About 10 days ago on September 20 2017, the Federal Reserve finally made the announcement that many dreaded, but ultimately knew was inevitable.
The Fed is finally stopping its Quantitative Easing Program and beginning what is being deemed ‘the Great QE Unwind’.
How great is great you ask? Well the Fed’s balance sheet currently stands at an astounding $4.52 trillion. That figure can be split roughly into Treasuries at $2.46 trillion and mortgage-backed securities (remember those?) of $1.77 trillion.
By the way that $4.5 trillion is just the Fed. Globally, when including the European Central Bank and Bank of Japan, the total is more like $14 trillion. The world has never seen an unwinding on such a scale, so when the Fed says the effect of the unwinding would be ‘quite mild’ and ‘only run in the background’, we should take that with a grain of salt.
After all, there is plenty of evidence to suggest that the QE program has been, to put it mildly, not quite as effective as hoped. As the St. Louis Fed economist Stephen Williamson said there is ‘no evidence that QE works’. First let’s take understand what the goals of QE were: inflation and real economic activity.
Williamson notes that since QE, there has been little difference in the economic conditions between the United States and Canada; a country that did not engage in any quantitative easing.
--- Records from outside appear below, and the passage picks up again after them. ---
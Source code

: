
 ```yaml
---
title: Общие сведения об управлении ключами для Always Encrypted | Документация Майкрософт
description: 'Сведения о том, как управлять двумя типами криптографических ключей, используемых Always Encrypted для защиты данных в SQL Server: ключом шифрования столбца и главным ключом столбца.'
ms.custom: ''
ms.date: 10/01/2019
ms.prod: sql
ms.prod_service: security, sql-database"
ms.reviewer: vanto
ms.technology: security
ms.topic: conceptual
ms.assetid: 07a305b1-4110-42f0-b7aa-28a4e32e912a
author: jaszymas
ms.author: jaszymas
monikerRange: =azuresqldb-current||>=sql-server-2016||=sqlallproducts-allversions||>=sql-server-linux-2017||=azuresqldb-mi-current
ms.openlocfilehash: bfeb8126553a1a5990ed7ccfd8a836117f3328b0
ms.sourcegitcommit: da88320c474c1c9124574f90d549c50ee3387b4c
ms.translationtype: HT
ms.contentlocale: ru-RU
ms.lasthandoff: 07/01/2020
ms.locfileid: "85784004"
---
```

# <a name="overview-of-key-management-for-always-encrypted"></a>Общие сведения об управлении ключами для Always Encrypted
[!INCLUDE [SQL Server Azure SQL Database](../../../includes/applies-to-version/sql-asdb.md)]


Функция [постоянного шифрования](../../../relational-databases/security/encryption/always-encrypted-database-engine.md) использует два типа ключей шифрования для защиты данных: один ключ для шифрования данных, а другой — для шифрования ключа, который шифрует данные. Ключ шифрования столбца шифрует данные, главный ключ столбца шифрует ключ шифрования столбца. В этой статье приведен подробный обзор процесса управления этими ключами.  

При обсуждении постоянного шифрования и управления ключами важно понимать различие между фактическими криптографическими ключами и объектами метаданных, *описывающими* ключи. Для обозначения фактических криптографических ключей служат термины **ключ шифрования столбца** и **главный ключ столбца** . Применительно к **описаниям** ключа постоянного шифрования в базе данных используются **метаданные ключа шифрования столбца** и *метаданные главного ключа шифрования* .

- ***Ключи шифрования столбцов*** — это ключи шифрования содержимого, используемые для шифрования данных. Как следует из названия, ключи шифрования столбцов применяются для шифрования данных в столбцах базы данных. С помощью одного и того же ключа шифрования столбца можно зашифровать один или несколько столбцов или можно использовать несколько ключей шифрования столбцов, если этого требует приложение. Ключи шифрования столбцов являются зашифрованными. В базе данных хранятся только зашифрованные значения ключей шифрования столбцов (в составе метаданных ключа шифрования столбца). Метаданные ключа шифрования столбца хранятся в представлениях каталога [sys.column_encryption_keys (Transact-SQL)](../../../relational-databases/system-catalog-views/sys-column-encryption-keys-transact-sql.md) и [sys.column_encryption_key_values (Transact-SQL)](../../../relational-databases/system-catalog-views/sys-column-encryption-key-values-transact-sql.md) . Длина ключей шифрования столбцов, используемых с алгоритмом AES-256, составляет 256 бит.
Inflation in the US has also remained inexplicably low.
Moving on to ‘real economic activity’. Anyone who has been paying attention can tell you that the US economy is far from recovered. Sure, the stock market is constantly pushing new highs but does that count as real economic activity?
In fact, many are of the opinion that QE is the only reason that we have such an inflated stock market in the first place.
Here’s a simple explanation for how QE inflates the stock markets. Under QE, the Fed purchases treasuries and mortgage-backed securities. The sellers of those securities now had to replace them with other securities. Some of it went into corporate debt but some of it went into higher yielding securities, namely the stock market.
Essentially, QE resulted in lower yields on government securities (because the Fed was buying them up, prices increased and thus yields fell), and thus encouraged investors to adopt yield-seeking behavior. And what better place to seek yield than in the stock market? Numerous analysts have noted that as central banks’ balance sheets ballooned, so did the value of US equities and global risk assets.
Here’s how it matters to you: if QE has resulted in the best stock market performance the US has ever seen, what will the reverse of QE do?
The Fed has announced that it will unload about $50 billion a month (beginning October 2018) or $600 billion a year; can that amount really just ‘fly under the radar’?
Further, history has shown that financial tightening often results in the opposite effect, at least temporarily. When people know that interest rates are only going to keep going up, they go out and borrow as much as they can now. This results in bubbles, as seen in the January 2004 to July 2006 period where the federal funds rate increased from 1% to 5.25%.
A massive housing bubble formed during that period; we don’t need to tell you what happened after that.
So to conclude, what we have here is ‘reverse QE’, taking the air out of the pump that has been inflating the stock market all this while. In the meantime, the short term effects may well lead to other disastrous bubbles, especially in housing. A disastrous combination.
As Moody’s sums up: “markets often prosper during episodes of Fed tightening. However, painful sell-offs eventually materialize…”
It’s no surprise then that intelligent investors, taking all this into account, have decided to hedge their bets. But what can they hedge their bets with when the entire economy is at stake? The answer is precious metals. Precious metals, such as gold, have been used for thousands of years as stores of value and today still remain effective hedges and portfolio diversification mechanisms.